Across the country, mental health providers in clinics, hospitals, schools and community programs treat people experiencing suicidal thoughts every single day without police involvement. The location of the crisis should not automatically dictate police presence. What matters is ensuring the right responders, with the right training, arrive to meet that need.

These shifts in response are not happening in a vacuum. Legal precedent shapes public policy — and police policy — every day. Just as Miranda v. Arizona in 1966 changed the rules for interrogation, and City of Grants Pass v. Johnson in 2024 altered how cities address homelessness and public camping, rulings affecting qualified immunity influence how officers assess personal and departmental risk.

When courts limit the protections officers rely on, departments naturally adjust policy to reduce the chance of lawsuits or financial liability.

As both a mayor and a mental health provider, I believe the key is to create a system where compassion, safety and practicality work together. That means strengthening community-based mental health crisis teams, clarifying when police presence is necessary and when it’s not, educating the public about what to expect when they call for help, and ensuring that every decision is guided by both empathy and evidence.

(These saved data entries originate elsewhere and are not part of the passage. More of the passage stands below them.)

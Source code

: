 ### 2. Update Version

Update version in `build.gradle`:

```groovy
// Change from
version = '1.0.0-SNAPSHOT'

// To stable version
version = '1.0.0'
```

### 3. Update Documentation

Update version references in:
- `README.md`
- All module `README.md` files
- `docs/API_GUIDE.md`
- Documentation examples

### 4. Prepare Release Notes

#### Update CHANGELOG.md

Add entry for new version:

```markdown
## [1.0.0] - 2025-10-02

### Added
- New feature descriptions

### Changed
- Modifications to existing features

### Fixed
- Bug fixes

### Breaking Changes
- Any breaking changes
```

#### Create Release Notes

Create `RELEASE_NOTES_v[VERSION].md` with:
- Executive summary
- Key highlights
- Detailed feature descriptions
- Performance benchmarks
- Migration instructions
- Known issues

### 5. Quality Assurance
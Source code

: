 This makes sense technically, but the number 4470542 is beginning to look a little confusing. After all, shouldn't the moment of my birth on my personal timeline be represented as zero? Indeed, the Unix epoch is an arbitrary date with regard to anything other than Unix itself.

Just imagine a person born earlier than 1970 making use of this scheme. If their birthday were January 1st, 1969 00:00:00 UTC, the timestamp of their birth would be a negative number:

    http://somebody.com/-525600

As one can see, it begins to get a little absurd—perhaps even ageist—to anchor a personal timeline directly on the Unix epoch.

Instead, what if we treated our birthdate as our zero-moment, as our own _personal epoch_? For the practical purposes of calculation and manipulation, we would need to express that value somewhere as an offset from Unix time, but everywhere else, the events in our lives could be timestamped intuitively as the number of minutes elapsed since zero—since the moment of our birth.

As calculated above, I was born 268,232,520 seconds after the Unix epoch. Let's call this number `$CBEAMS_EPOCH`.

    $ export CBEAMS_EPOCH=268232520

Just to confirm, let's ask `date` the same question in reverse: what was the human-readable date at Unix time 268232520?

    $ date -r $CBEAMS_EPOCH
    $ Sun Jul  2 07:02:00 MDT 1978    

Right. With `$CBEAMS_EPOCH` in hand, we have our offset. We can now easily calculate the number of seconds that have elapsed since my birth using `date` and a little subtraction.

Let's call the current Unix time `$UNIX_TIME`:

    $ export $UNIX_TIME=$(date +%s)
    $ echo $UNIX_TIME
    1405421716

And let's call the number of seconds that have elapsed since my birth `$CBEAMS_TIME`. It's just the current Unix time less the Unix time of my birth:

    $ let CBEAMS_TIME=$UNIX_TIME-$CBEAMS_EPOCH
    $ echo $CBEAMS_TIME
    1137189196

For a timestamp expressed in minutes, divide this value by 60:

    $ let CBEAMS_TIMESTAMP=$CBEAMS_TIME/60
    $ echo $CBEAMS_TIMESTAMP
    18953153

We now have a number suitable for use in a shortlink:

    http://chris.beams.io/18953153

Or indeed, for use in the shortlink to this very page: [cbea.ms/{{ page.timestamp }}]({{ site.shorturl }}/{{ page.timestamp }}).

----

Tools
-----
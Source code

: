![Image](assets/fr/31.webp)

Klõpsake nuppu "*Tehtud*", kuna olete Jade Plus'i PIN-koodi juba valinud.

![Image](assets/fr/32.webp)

We owe it to our community to have these conversations openly and honestly. Change is not easy, especially when it touches something as deeply human as how we respond to people in crisis. But with consistency, transparency and compassion, we can build a system that protects the vulnerable, uses resources wisely, and strengthens trust between the public, our police and our mental health professionals.

That’s the El Cajon I believe in — and the one I will keep working toward.

Wells is mayor of El Cajon. He is also a registered nurse and a doctor of psychology who has worked in mental health since 1988.